WHAT IS REQUIRED: The line with "## Planilha", the line with "(definido de 1 a 7)|", and all lines between them in the material below: return these exactly, and no others.

SOURCE RECORDS:
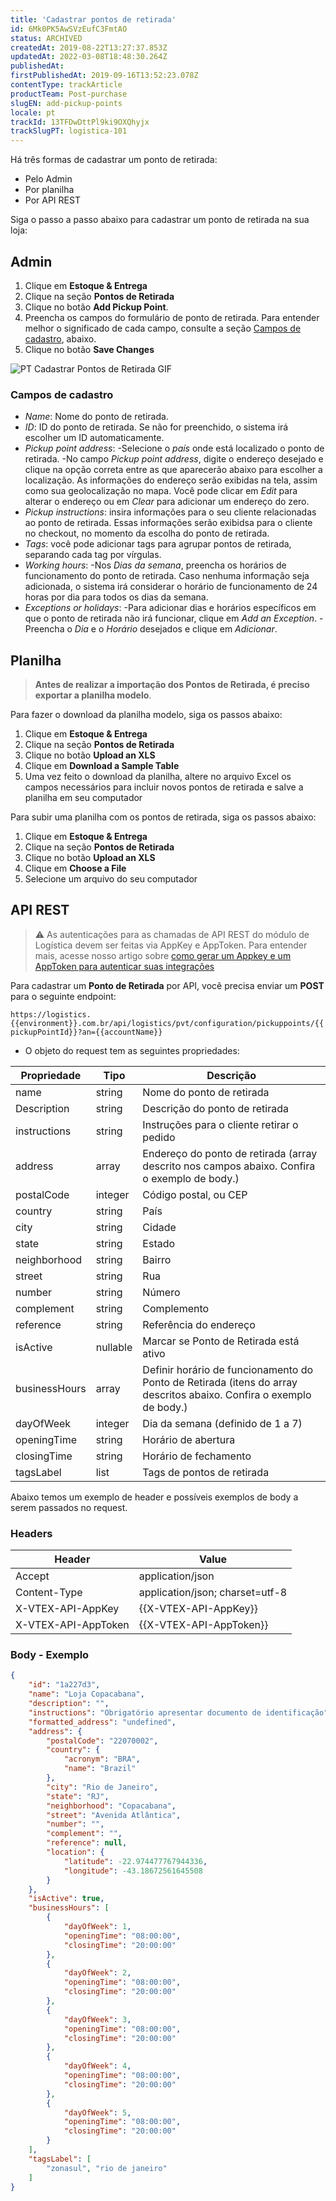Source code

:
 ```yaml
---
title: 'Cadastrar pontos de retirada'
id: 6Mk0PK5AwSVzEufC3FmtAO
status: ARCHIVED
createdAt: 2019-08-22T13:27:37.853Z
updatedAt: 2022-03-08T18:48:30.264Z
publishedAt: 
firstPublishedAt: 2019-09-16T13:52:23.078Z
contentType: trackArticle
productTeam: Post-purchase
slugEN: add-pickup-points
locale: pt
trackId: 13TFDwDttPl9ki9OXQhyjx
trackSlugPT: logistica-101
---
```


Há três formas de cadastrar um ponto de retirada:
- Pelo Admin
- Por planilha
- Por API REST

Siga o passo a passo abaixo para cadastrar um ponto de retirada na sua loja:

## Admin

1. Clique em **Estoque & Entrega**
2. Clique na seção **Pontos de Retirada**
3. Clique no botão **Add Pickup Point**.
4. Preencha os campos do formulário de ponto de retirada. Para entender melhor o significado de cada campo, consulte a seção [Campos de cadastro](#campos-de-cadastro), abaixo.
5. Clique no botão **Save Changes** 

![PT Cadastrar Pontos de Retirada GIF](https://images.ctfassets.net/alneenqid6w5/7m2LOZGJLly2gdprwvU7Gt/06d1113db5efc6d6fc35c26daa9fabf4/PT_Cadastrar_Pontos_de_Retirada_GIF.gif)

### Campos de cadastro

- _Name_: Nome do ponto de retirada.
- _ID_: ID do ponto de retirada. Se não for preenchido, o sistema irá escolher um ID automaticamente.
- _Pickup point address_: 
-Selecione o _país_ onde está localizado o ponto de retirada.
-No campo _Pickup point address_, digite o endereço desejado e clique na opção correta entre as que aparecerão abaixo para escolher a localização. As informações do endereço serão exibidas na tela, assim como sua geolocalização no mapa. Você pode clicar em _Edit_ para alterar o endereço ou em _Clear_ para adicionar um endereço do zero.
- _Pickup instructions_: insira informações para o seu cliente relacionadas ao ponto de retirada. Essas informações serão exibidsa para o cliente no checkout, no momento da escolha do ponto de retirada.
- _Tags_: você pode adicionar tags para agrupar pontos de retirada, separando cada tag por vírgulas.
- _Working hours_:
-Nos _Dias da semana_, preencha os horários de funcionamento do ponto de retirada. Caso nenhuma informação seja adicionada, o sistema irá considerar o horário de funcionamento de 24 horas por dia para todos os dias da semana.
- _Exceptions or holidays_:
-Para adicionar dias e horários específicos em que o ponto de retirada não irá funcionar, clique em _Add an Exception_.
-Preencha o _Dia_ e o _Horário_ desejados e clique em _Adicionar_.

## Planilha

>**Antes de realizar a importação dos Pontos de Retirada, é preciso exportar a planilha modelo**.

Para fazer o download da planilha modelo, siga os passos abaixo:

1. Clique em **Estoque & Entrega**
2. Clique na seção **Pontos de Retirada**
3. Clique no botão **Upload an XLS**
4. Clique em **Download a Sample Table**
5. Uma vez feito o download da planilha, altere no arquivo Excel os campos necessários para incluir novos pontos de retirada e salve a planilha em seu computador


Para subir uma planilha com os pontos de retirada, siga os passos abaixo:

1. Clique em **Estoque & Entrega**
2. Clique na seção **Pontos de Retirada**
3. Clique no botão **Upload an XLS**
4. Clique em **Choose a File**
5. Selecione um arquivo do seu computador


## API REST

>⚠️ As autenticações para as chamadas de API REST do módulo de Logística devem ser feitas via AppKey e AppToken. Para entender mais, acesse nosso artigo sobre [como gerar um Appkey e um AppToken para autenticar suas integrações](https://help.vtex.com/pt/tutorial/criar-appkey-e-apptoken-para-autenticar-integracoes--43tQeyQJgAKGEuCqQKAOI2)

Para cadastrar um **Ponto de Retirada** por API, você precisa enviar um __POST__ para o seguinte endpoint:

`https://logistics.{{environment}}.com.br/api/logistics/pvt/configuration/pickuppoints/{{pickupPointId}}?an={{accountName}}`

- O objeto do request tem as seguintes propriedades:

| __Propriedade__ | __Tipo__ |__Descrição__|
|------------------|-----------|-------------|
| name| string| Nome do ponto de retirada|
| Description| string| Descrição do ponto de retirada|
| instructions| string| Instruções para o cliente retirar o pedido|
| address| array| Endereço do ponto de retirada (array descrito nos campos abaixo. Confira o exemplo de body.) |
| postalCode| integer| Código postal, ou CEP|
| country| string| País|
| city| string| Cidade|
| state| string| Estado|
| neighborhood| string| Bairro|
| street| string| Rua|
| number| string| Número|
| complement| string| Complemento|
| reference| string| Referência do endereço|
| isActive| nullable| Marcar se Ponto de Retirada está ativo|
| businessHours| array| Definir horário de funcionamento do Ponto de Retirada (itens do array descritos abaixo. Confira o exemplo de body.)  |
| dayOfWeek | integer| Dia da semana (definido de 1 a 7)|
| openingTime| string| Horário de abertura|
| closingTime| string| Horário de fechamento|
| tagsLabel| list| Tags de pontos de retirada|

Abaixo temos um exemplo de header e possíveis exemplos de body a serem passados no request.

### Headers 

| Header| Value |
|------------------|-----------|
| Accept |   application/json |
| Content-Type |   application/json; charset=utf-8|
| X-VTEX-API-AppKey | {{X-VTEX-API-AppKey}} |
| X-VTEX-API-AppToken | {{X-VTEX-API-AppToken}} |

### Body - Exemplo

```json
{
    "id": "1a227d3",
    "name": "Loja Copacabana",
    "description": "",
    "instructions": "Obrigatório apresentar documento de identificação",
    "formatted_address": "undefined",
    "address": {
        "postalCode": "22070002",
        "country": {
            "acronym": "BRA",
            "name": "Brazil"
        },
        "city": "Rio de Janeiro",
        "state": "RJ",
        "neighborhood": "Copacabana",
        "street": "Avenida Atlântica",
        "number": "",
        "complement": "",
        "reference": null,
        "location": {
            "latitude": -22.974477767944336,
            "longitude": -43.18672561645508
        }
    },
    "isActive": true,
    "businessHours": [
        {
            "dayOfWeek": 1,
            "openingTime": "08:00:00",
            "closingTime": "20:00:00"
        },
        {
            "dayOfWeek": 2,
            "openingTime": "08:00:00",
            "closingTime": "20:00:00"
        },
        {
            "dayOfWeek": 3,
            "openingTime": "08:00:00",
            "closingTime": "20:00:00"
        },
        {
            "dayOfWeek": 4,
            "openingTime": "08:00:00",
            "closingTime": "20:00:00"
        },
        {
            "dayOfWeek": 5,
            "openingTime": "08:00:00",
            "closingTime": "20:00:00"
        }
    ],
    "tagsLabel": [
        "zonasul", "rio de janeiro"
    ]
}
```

REPLY:
## Planilha

>**Antes de realizar a importação dos Pontos de Retirada, é preciso exportar a planilha modelo**.

Para fazer o download da planilha modelo, siga os passos abaixo:

1. Clique em **Estoque & Entrega**
2. Clique na seção **Pontos de Retirada**
3. Clique no botão **Upload an XLS**
4. Clique em **Download a Sample Table**
5. Uma vez feito o download da planilha, altere no arquivo Excel os campos necessários para incluir novos pontos de retirada e salve a planilha em seu computador


Para subir uma planilha com os pontos de retirada, siga os passos abaixo:

1. Clique em **Estoque & Entrega**
2. Clique na seção **Pontos de Retirada**
3. Clique no botão **Upload an XLS**
4. Clique em **Choose a File**
5. Selecione um arquivo do seu computador


## API REST

>⚠️ As autenticações para as chamadas de API REST do módulo de Logística devem ser feitas via AppKey e AppToken. Para entender mais, acesse nosso artigo sobre [como gerar um Appkey e um AppToken para autenticar suas integrações](https://help.vtex.com/pt/tutorial/criar-appkey-e-apptoken-para-autenticar-integracoes--43tQeyQJgAKGEuCqQKAOI2)

Para cadastrar um **Ponto de Retirada** por API, você precisa enviar um __POST__ para o seguinte endpoint:

`https://logistics.{{environment}}.com.br/api/logistics/pvt/configuration/pickuppoints/{{pickupPointId}}?an={{accountName}}`

- O objeto do request tem as seguintes propriedades:

| __Propriedade__ | __Tipo__ |__Descrição__|
|------------------|-----------|-------------|
| name| string| Nome do ponto de retirada|
| Description| string| Descrição do ponto de retirada|
| instructions| string| Instruções para o cliente retirar o pedido|
| address| array| Endereço do ponto de retirada (array descrito nos campos abaixo. Confira o exemplo de body.) |
| postalCode| integer| Código postal, ou CEP|
| country| string| País|
| city| string| Cidade|
| state| string| Estado|
| neighborhood| string| Bairro|
| street| string| Rua|
| number| string| Número|
| complement| string| Complemento|
| reference| string| Referência do endereço|
| isActive| nullable| Marcar se Ponto de Retirada está ativo|
| businessHours| array| Definir horário de funcionamento do Ponto de Retirada (itens do array descritos abaixo. Confira o exemplo de body.)  |
| dayOfWeek | integer| Dia da semana (definido de 1 a 7)|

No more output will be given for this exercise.